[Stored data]
- - - -
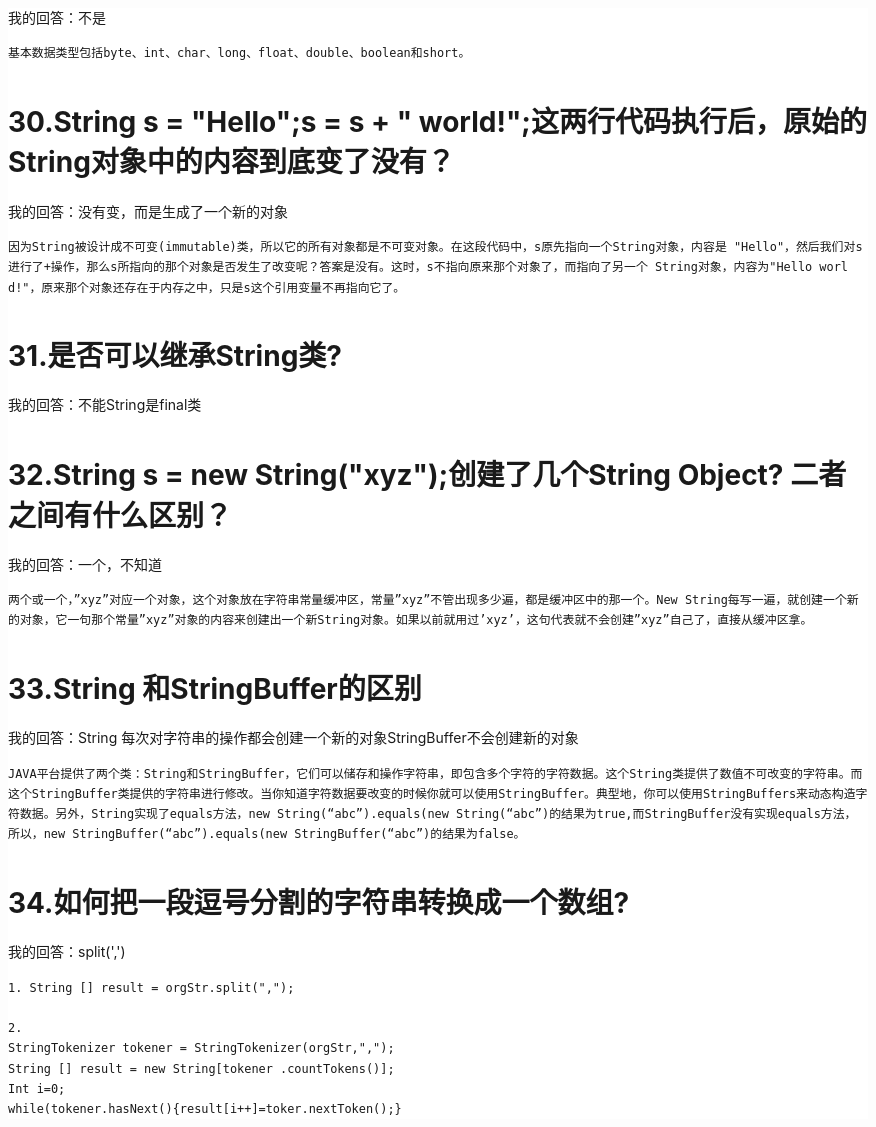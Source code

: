 我的回答：不是

```
基本数据类型包括byte、int、char、long、float、double、boolean和short。
```

# 30.String s = "Hello";s = s + " world!";这两行代码执行后，原始的String对象中的内容到底变了没有？

我的回答：没有变，而是生成了一个新的对象

```
因为String被设计成不可变(immutable)类，所以它的所有对象都是不可变对象。在这段代码中，s原先指向一个String对象，内容是 "Hello"，然后我们对s进行了+操作，那么s所指向的那个对象是否发生了改变呢？答案是没有。这时，s不指向原来那个对象了，而指向了另一个 String对象，内容为"Hello world!"，原来那个对象还存在于内存之中，只是s这个引用变量不再指向它了。
```

# 31.是否可以继承String类?

我的回答：不能String是final类

# 32.String s = new String("xyz");创建了几个String Object? 二者之间有什么区别？

我的回答：一个，不知道

```
两个或一个，”xyz”对应一个对象，这个对象放在字符串常量缓冲区，常量”xyz”不管出现多少遍，都是缓冲区中的那一个。New String每写一遍，就创建一个新的对象，它一句那个常量”xyz”对象的内容来创建出一个新String对象。如果以前就用过’xyz’，这句代表就不会创建”xyz”自己了，直接从缓冲区拿。
```

# 33.String 和StringBuffer的区别

我的回答：String 每次对字符串的操作都会创建一个新的对象StringBuffer不会创建新的对象

```
JAVA平台提供了两个类：String和StringBuffer，它们可以储存和操作字符串，即包含多个字符的字符数据。这个String类提供了数值不可改变的字符串。而这个StringBuffer类提供的字符串进行修改。当你知道字符数据要改变的时候你就可以使用StringBuffer。典型地，你可以使用StringBuffers来动态构造字符数据。另外，String实现了equals方法，new String(“abc”).equals(new String(“abc”)的结果为true,而StringBuffer没有实现equals方法，所以，new StringBuffer(“abc”).equals(new StringBuffer(“abc”)的结果为false。
```

# 34.如何把一段逗号分割的字符串转换成一个数组?

我的回答：split(',')

```
1. String [] result = orgStr.split(",");

2.
StringTokenizer tokener = StringTokenizer(orgStr,",");
String [] result = new String[tokener .countTokens()];
Int i=0;
while(tokener.hasNext(){result[i++]=toker.nextToken();}
```

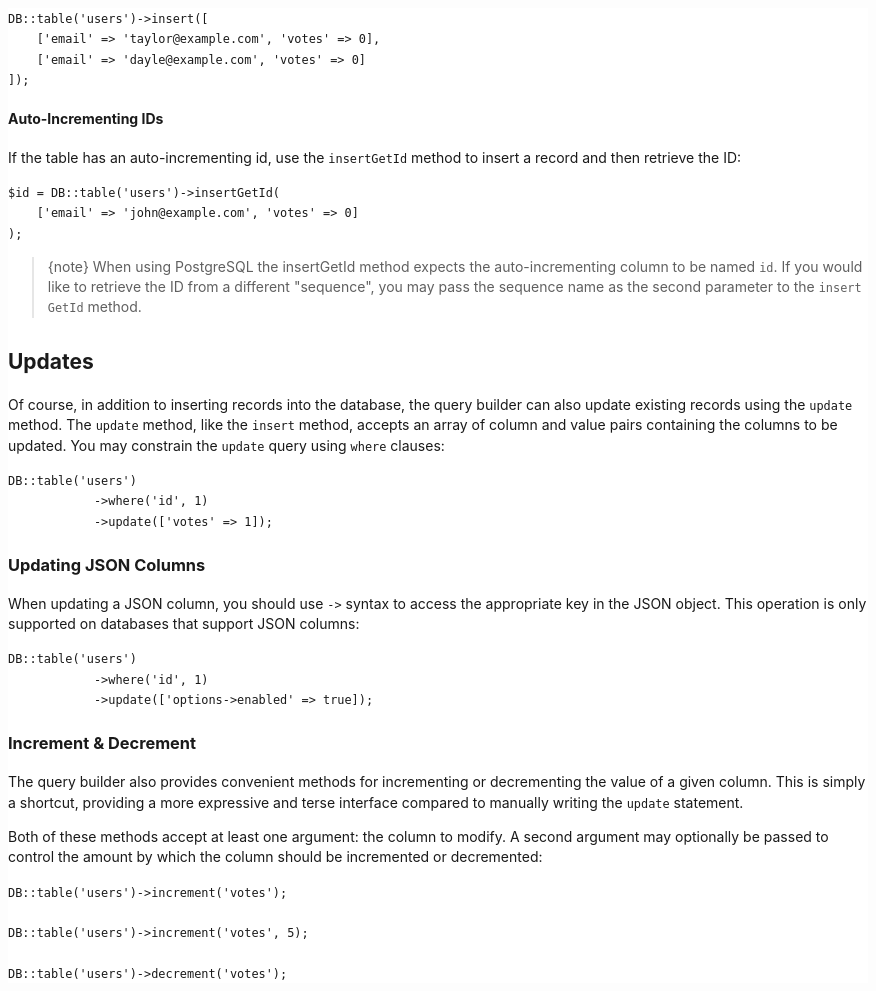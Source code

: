     DB::table('users')->insert([
        ['email' => 'taylor@example.com', 'votes' => 0],
        ['email' => 'dayle@example.com', 'votes' => 0]
    ]);

#### Auto-Incrementing IDs

If the table has an auto-incrementing id, use the `insertGetId` method to insert a record and then retrieve the ID:

    $id = DB::table('users')->insertGetId(
        ['email' => 'john@example.com', 'votes' => 0]
    );

> {note} When using PostgreSQL the insertGetId method expects the auto-incrementing column to be named `id`. If you would like to retrieve the ID from a different "sequence", you may pass the sequence name as the second parameter to the `insertGetId` method.

<a name="updates"></a>
## Updates

Of course, in addition to inserting records into the database, the query builder can also update existing records using the `update` method. The `update` method, like the `insert` method, accepts an array of column and value pairs containing the columns to be updated. You may constrain the `update` query using `where` clauses:

    DB::table('users')
                ->where('id', 1)
                ->update(['votes' => 1]);

<a name="updating-json-columns"></a>
### Updating JSON Columns

When updating a JSON column, you should use `->` syntax to access the appropriate key in the JSON object. This operation is only supported on databases that support JSON columns:

    DB::table('users')
                ->where('id', 1)
                ->update(['options->enabled' => true]);

<a name="increment-and-decrement"></a>
### Increment & Decrement

The query builder also provides convenient methods for incrementing or decrementing the value of a given column. This is simply a shortcut, providing a more expressive and terse interface compared to manually writing the `update` statement.

Both of these methods accept at least one argument: the column to modify. A second argument may optionally be passed to control the amount by which the column should be incremented or decremented:

    DB::table('users')->increment('votes');

    DB::table('users')->increment('votes', 5);

    DB::table('users')->decrement('votes');
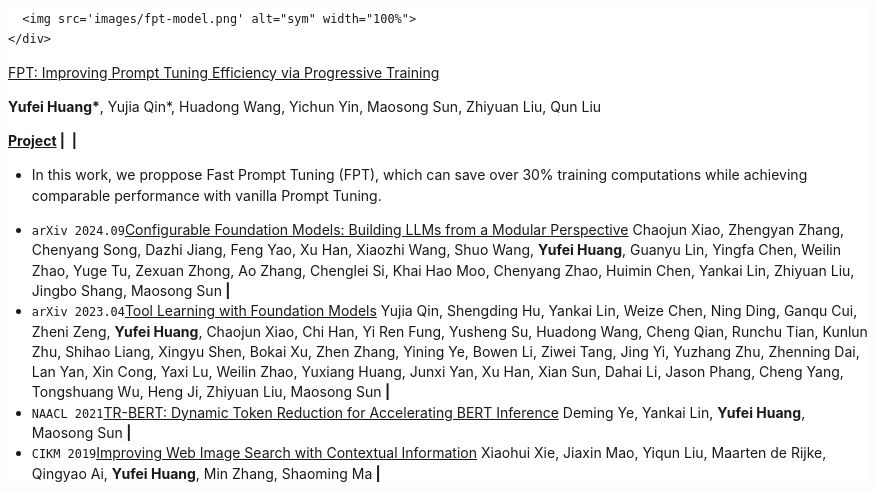       <img src='images/fpt-model.png' alt="sym" width="100%">
    </div>
  </div>
  <div class='paper-box-text' markdown="1">

[FPT: Improving Prompt Tuning Efficiency via Progressive Training](https://aclanthology.org/2022.findings-emnlp.511/)

**Yufei Huang\***, Yujia Qin\*, Huadong Wang, Yichun Yin, Maosong Sun, Zhiyuan Liu, Qun Liu

[**Project**](https://github.com/thunlp/FastPromptTuning)<strong> | </strong><a href="https://github.com/thunlp/FastPromptTuning"><img src="https://img.shields.io/github/stars/thunlp/FastPromptTuning?style=social&amp;label=FPT Stars" alt=""></a><strong> | <span class='show_paper_citations' data='ucNX3NoAAAAJ:zYLM7Y9cAGgC'></span></strong>
- In this work, we proppose Fast Prompt Tuning (FPT), which can save over 30% training computations while achieving comparable performance with vanilla Prompt Tuning.
</div>
</div>

- <code class="small-badge">arXiv 2024.09</code>[Configurable Foundation Models: Building LLMs from a Modular Perspective](https://arxiv.org/abs/2409.02877) Chaojun Xiao, Zhengyan Zhang, Chenyang Song, Dazhi Jiang, Feng Yao, Xu Han, Xiaozhi Wang, Shuo Wang, **Yufei Huang**, Guanyu Lin, Yingfa Chen, Weilin Zhao, Yuge Tu, Zexuan Zhong, Ao Zhang, Chenglei Si, Khai Hao Moo, Chenyang Zhao, Huimin Chen, Yankai Lin, Zhiyuan Liu, Jingbo Shang, Maosong Sun<strong> | <span class='show_paper_citations' data='ucNX3NoAAAAJ:eQOLeE2rZwMC'></span></strong>
- <code class="small-badge">arXiv 2023.04</code>[Tool Learning with Foundation Models](https://arxiv.org/abs/2304.08354) Yujia Qin, Shengding Hu, Yankai Lin, Weize Chen, Ning Ding, Ganqu Cui, Zheni Zeng, **Yufei Huang**, Chaojun Xiao, Chi Han, Yi Ren Fung, Yusheng Su, Huadong Wang, Cheng Qian, Runchu Tian, Kunlun Zhu, Shihao Liang, Xingyu Shen, Bokai Xu, Zhen Zhang, Yining Ye, Bowen Li, Ziwei Tang, Jing Yi, Yuzhang Zhu, Zhenning Dai, Lan Yan, Xin Cong, Yaxi Lu, Weilin Zhao, Yuxiang Huang, Junxi Yan, Xu Han, Xian Sun, Dahai Li, Jason Phang, Cheng Yang, Tongshuang Wu, Heng Ji, Zhiyuan Liu, Maosong Sun<strong> | <span class='show_paper_citations' data='ucNX3NoAAAAJ:Y0pCki6q_DkC'></span></strong>
- <code class="small-badge">NAACL 2021</code>[TR-BERT: Dynamic Token Reduction for Accelerating BERT Inference](https://aclanthology.org/2021.naacl-main.463/) Deming Ye, Yankai Lin, **Yufei Huang**, Maosong Sun<strong> | <span class='show_paper_citations' data='ucNX3NoAAAAJ:u-x6o8ySG0sC'></span></strong>
- <code class="small-badge">CIKM 2019</code>[Improving Web Image Search with Contextual Information](https://dl.acm.org/doi/abs/10.1145/3357384.3358011) Xiaohui Xie, Jiaxin Mao, Yiqun Liu, Maarten de Rijke, Qingyao Ai, **Yufei Huang**, Min Zhang, Shaoming Ma<strong> | <span class='show_paper_citations' data='ucNX3NoAAAAJ:u5HHmVD_uO8C'></span></strong>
- - - -
> [Exercise instructions] Exact repeats of the lines from the first one in the data through the line containing "# 33.String 和StringBuffer的区别" make up the answer. Pictures do not.

> [Exercise output]
Source code

: 我的回答：不是

```
基本数据类型包括byte、int、char、long、float、double、boolean和short。
```

# 30.String s = "Hello";s = s + " world!";这两行代码执行后，原始的String对象中的内容到底变了没有？

我的回答：没有变，而是生成了一个新的对象

```
因为String被设计成不可变(immutable)类，所以它的所有对象都是不可变对象。在这段代码中，s原先指向一个String对象，内容是 "Hello"，然后我们对s进行了+操作，那么s所指向的那个对象是否发生了改变呢？答案是没有。这时，s不指向原来那个对象了，而指向了另一个 String对象，内容为"Hello world!"，原来那个对象还存在于内存之中，只是s这个引用变量不再指向它了。
```

# 31.是否可以继承String类?

我的回答：不能String是final类

# 32.String s = new String("xyz");创建了几个String Object? 二者之间有什么区别？

我的回答：一个，不知道

```
两个或一个，”xyz”对应一个对象，这个对象放在字符串常量缓冲区，常量”xyz”不管出现多少遍，都是缓冲区中的那一个。New String每写一遍，就创建一个新的对象，它一句那个常量”xyz”对象的内容来创建出一个新String对象。如果以前就用过’xyz’，这句代表就不会创建”xyz”自己了，直接从缓冲区拿。
```

# 33.String 和StringBuffer的区别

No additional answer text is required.